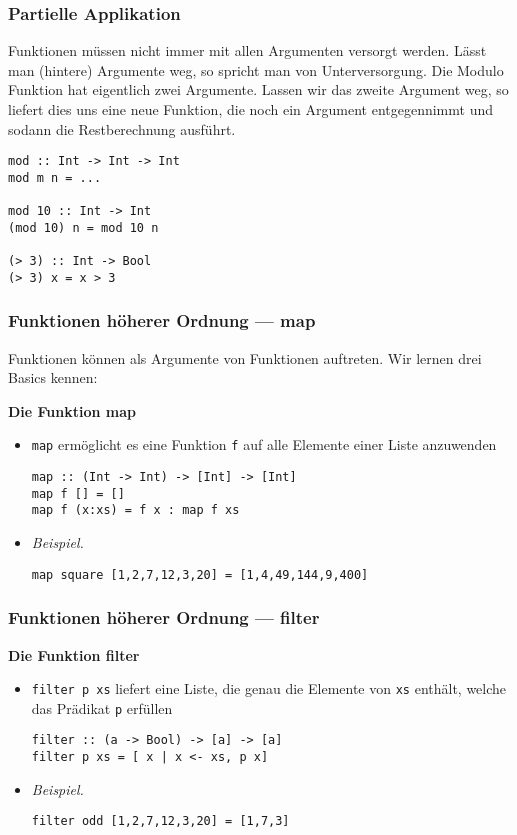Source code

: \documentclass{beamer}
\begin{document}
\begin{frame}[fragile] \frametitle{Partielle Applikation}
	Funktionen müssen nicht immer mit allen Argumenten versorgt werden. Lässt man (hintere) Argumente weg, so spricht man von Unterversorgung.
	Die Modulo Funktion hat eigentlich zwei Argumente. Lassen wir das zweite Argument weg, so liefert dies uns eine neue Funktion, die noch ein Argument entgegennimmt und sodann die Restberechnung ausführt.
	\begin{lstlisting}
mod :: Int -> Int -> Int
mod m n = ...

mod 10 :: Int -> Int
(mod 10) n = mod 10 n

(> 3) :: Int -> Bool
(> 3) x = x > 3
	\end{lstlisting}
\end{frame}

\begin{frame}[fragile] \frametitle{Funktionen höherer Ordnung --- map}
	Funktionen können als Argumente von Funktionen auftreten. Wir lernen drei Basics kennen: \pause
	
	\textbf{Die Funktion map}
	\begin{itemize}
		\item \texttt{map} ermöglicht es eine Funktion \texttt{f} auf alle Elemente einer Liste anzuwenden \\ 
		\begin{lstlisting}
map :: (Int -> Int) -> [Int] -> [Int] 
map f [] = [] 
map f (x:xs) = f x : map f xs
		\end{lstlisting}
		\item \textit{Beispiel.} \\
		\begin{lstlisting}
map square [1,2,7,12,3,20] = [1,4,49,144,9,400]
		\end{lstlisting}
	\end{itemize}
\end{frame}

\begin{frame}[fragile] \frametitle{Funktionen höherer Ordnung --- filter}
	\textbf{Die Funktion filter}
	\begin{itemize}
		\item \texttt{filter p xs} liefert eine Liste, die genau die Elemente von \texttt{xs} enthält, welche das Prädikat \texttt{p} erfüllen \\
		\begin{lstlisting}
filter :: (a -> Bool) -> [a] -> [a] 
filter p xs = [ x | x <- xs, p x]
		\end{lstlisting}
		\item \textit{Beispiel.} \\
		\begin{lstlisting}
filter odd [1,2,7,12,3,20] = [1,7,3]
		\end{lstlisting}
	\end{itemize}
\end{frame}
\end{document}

---

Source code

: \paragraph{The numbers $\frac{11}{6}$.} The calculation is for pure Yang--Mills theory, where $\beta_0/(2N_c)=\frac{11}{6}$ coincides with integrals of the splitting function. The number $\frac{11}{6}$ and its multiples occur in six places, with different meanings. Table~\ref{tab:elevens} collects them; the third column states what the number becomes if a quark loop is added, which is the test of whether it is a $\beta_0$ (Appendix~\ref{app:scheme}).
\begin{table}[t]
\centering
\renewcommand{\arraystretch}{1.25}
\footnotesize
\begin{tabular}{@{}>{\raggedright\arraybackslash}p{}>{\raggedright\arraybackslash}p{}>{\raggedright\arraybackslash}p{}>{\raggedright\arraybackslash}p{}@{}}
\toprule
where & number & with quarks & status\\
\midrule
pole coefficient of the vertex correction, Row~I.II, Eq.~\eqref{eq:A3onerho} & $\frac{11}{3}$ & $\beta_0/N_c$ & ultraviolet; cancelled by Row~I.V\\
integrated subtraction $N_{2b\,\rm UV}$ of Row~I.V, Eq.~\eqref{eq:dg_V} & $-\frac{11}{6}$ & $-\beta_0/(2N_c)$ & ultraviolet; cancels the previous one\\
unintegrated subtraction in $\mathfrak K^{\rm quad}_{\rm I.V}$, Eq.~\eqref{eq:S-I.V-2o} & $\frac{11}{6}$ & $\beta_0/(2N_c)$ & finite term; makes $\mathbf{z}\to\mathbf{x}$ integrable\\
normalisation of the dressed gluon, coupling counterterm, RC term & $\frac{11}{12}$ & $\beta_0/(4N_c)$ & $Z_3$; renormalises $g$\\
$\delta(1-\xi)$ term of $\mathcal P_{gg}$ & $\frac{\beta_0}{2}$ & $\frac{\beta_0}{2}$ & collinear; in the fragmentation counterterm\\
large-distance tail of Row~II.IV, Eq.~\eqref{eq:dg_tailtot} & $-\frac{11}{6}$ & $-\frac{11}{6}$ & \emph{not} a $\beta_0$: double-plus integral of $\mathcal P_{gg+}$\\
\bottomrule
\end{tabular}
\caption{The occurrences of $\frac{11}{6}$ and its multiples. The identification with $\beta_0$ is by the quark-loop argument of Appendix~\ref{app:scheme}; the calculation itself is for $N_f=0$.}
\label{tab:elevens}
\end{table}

==

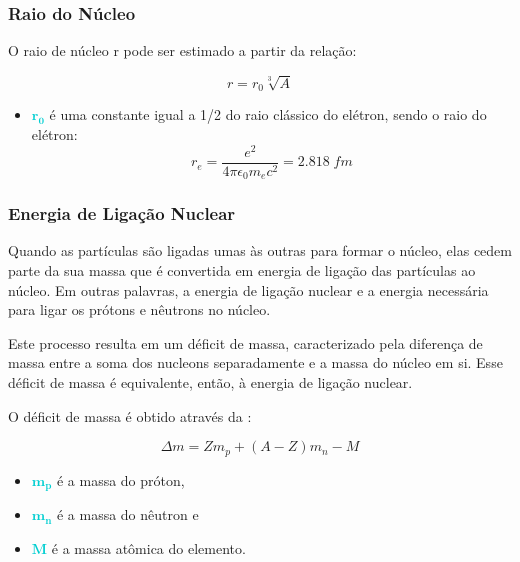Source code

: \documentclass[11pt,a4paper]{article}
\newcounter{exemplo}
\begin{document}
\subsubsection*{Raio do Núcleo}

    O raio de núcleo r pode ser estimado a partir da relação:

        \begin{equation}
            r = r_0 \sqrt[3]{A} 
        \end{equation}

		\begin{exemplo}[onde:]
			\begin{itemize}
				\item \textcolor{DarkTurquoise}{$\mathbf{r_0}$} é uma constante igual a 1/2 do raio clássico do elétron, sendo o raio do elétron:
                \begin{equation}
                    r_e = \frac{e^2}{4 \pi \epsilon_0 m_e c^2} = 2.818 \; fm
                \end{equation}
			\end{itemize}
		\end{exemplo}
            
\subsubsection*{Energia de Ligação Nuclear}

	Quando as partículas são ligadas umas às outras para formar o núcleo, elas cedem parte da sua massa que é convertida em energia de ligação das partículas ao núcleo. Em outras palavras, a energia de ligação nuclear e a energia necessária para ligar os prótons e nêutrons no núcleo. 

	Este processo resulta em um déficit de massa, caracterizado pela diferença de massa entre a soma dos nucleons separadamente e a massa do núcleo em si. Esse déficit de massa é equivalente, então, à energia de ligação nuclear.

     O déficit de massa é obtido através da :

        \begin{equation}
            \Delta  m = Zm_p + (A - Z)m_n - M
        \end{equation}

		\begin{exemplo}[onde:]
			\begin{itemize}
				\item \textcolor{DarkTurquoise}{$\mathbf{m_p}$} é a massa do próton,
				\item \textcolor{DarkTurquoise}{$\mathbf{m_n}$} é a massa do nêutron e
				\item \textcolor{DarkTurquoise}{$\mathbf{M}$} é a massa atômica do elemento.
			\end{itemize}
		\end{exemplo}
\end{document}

Description of the task: Scan the material above for lines that contain the string "fragile", and copy each such line.

Reply:
\begin{frame}[fragile] \frametitle{Partielle Applikation}
\begin{frame}[fragile] \frametitle{Funktionen höherer Ordnung --- map}
\begin{frame}[fragile] \frametitle{Funktionen höherer Ordnung --- filter}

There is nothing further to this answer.